Jobs data disappointed, bonds rallied, equities ripped, and under the surface, rotations kept moving. This was one of those mornings where “bad news is good news” took center stage—and the tape gave us plenty to trade if you were watching the right setups.
Key Takeaways
Jobs weakness fuels dovish bets
- August payrolls came in at just 22,000—well under expectations.
- The 10-year yield sank to 4.09%, pushing rate-cut odds for September to nearly 100% and even pricing in a 50 bps move.
Housing and semis catching flows
- Homebuilders like Lennar and Williams rallied on lower-rate expectations.
- Broadcom led semis back above key moving averages, while Nvidia stayed choppy but tradable off VWAP.
Retail cracks continue
- Lululemon got smoked on earnings, dropping over 20%.
- The setup now is to stalk VWAP reversions intraday, with oversold conditions possibly inviting a bid.
Private equity creeping into 401(k)s
- Goldman Sachs partnering with T. Rowe Price is a massive tell—private equity wants retail retirement funds.
- That means higher fees, longer lockups, and more risk for everyday investors.
What I’m Watching
Broadcom’s momentum looks sticky, and if semis keep breaking higher, they’ll drag NVDA back with them. I’m also watching gold and GDX after dovish expectations juiced safe-haven flows—spreads on GDX remain my favorite way to play it.
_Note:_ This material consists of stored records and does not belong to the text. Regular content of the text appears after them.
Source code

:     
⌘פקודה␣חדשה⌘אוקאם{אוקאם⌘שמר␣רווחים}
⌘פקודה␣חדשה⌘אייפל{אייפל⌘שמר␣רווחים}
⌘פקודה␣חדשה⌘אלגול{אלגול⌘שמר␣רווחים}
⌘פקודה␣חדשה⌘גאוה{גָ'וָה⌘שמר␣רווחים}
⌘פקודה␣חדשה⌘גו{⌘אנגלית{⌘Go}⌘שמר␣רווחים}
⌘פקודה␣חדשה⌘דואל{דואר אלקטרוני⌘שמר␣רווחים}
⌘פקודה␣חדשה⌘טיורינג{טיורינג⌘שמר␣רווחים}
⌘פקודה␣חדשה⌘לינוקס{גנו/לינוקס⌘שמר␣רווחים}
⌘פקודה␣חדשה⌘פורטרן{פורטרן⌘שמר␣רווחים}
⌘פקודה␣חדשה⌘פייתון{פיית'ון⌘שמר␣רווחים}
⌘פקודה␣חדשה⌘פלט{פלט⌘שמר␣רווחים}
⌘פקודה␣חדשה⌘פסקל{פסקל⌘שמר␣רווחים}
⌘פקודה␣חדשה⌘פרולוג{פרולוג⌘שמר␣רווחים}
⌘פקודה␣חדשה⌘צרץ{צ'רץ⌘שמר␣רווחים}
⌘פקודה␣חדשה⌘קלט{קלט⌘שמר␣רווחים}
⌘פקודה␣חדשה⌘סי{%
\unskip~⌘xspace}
On the retail side, LULU is a “trade, not an investment,” and I’ll be stalking intraday reversions there. Longer-term, the Goldman/T. Rowe story is the bigger risk—because once private equity gets a foot in the 401(k) door, retail investors become the exit liquidity.
The market doesn’t care about jobs—it cares about liquidity. And right now, bad data just means more cuts, more cash, and more leverage. Ride the wave, but don’t forget: when liquidity flips, it won’t give you a warning.